Solid red on a TX LED means the port is configured for input (DMX-in mode) but the LED is positioned for output. The LED is telling you "wrong direction".
Open the port's configuration page in the web UI and switch the mode to DMX-out (or RDM-out, or WS2812 — whichever you actually want). The LED returns to its normal blip / pulse behaviour as soon as the new mode is applied.
"The TX LED is pulsing pink (or orange) and won't blip"
Pulsing pink (DMX-out mode) or pulsing orange (WS2812 pixel mode) means the port is in the right mode and looking for traffic, but no packets are arriving for any of its assigned universes. See the "Console isn't reaching the board" section above — same diagnostic ladder.
"The device keeps resetting itself"
Open the Status page and look at the Soft reset counter and Watchdog reset counter. Both persist across reboots until a clean power-on clears them.
- Soft reset counter climbing: something in the firmware is requesting a controlled reboot repeatedly. Most often this is a config change that crashes shortly after boot.
- Watchdog counter climbing: the firmware is hanging long enough that the hardware watchdog has to step in. Usually a symptom of network or pixel-data overload.

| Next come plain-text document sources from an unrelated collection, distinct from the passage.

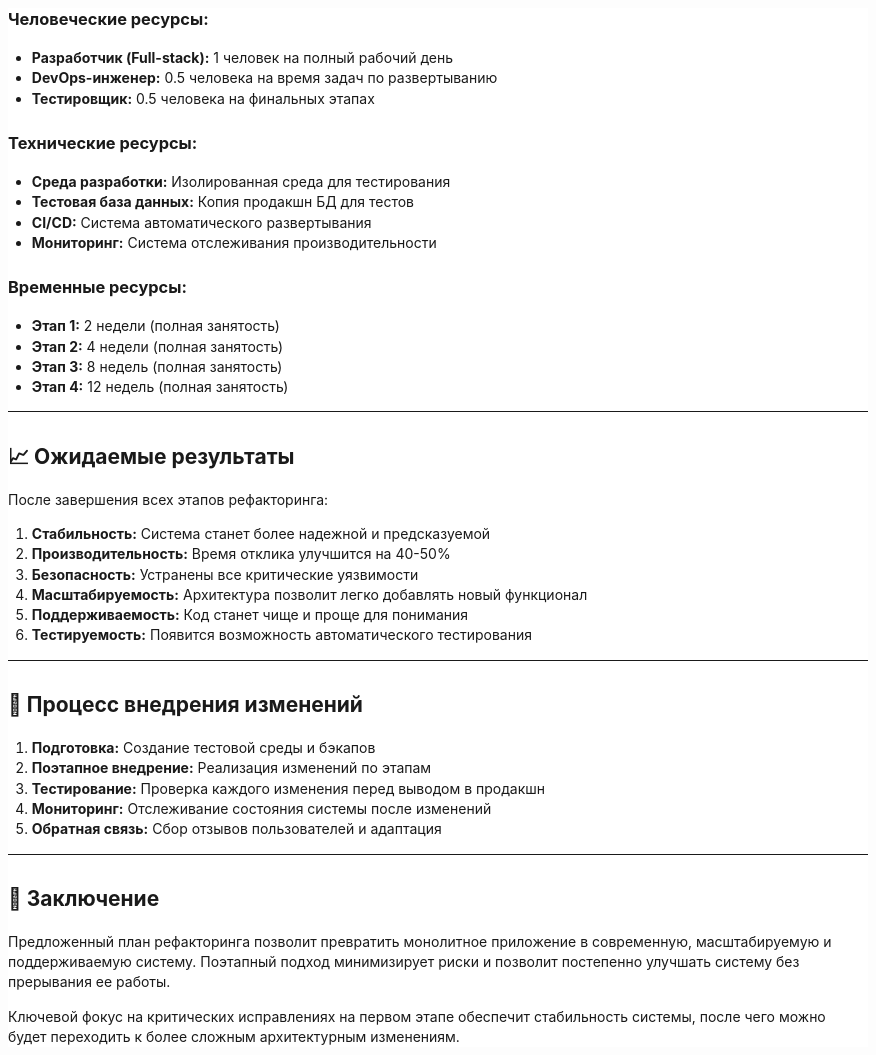 ### Человеческие ресурсы:
- **Разработчик (Full-stack):** 1 человек на полный рабочий день
- **DevOps-инженер:** 0.5 человека на время задач по развертыванию
- **Тестировщик:** 0.5 человека на финальных этапах

### Технические ресурсы:
- **Среда разработки:** Изолированная среда для тестирования
- **Тестовая база данных:** Копия продакшн БД для тестов
- **CI/CD:** Система автоматического развертывания
- **Мониторинг:** Система отслеживания производительности

### Временные ресурсы:
- **Этап 1:** 2 недели (полная занятость)
- **Этап 2:** 4 недели (полная занятость)
- **Этап 3:** 8 недель (полная занятость)
- **Этап 4:** 12 недель (полная занятость)

---

## 📈 Ожидаемые результаты

После завершения всех этапов рефакторинга:

1. **Стабильность:** Система станет более надежной и предсказуемой
2. **Производительность:** Время отклика улучшится на 40-50%
3. **Безопасность:** Устранены все критические уязвимости
4. **Масштабируемость:** Архитектура позволит легко добавлять новый функционал
5. **Поддерживаемость:** Код станет чище и проще для понимания
6. **Тестируемость:** Появится возможность автоматического тестирования

---

## 🔄 Процесс внедрения изменений

1. **Подготовка:** Создание тестовой среды и бэкапов
2. **Поэтапное внедрение:** Реализация изменений по этапам
3. **Тестирование:** Проверка каждого изменения перед выводом в продакшн
4. **Мониторинг:** Отслеживание состояния системы после изменений
5. **Обратная связь:** Сбор отзывов пользователей и адаптация

---

## 📝 Заключение

Предложенный план рефакторинга позволит превратить монолитное приложение в современную, масштабируемую и поддерживаемую систему. Поэтапный подход минимизирует риски и позволит постепенно улучшать систему без прерывания ее работы.

Ключевой фокус на критических исправлениях на первом этапе обеспечит стабильность системы, после чего можно будет переходить к более сложным архитектурным изменениям.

If the soft counter passes 5 or the watchdog counter passes 10, the firmware will restore all settings to defaults on the next boot to break the loop. This is a feature, not a bug — but it does mean you'll need to re-enter your IP, port modes, and universe assignments. See the brick-recovery section in network setup.
"The device suddenly forgot all its settings"
You've just hit the brick-recovery dance described above. Something repeatedly crashed the device, and the firmware has restored defaults to give you a known-good starting state.
Re-enter your settings, then watch the Status page on the next reboot — if the watchdog counter climbs again, the same thing that crashed it before is still present. The most common culprits are:
- An invalid IP / subnet combination that prevents the network stack from coming up cleanly.
- A pixel mode configured for a port whose hardware isn't connected as expected.
"The web UI loads slowly or hangs"
The full SPA is around 38 KB and is served from on-chip flash on every request. On a fresh boot, the first page load takes a beat as the network stack warms up. Subsequent loads should be near-instant.
If the UI feels persistently slow:
- Check Free heap on the Status page. Below ~8 KB the device is memory-pressured and may struggle to serve large responses.
- Heavy pixel-data traffic to Port A or B competes with the web UI for processor time. If you're driving 680 pixels at full Art-Net refresh, expect the UI to be sluggish — that's a known trade-off of running everything on a single core.
"WS2812 strip flickers, shows wrong colours, or only the first few pixels work"
Almost always a power problem before a data problem:
- Voltage drop. WS2812 LEDs at full brightness draw ~60 mA each. By the time you've run that current down a long strip, the far end is brown enough to misinterpret data. Inject 5 V power every ~50 pixels.
- Common ground. The pixel PSU's 0 V must be connected to the dualETH's signal ground. Without a shared ground reference the strip can't reliably decode the data signal.
- Colour order mismatch. "Red showing as green" means the colour order in the Pixel config dropdown doesn't match your strip. WS2812 strips ship as either RGB or GRB; SK6812 RGBW adds a white channel. Try the alternatives until colours look right.
- Long unbuffered data run. Past a few metres, the WS2812 data signal needs a buffer / level-shifter near the strip. Without one, you'll see intermittent flicker and dropped pixels.
"I broke something and need to start over"
You can force a settings reset without waiting for the brick-recovery counters:
- Re-flash the firmware via the updater. Major-version flashes (v6→v7) reset settings automatically because the EEPROM struct layout changes.
- Or, deliberately push enough bad config to trigger the auto-recovery (5 soft resets / 10 watchdog firings). Less elegant but works without USB.
If neither option is available — for instance, the unit is unreachable on the network and you can't physically access it — that's a job for support.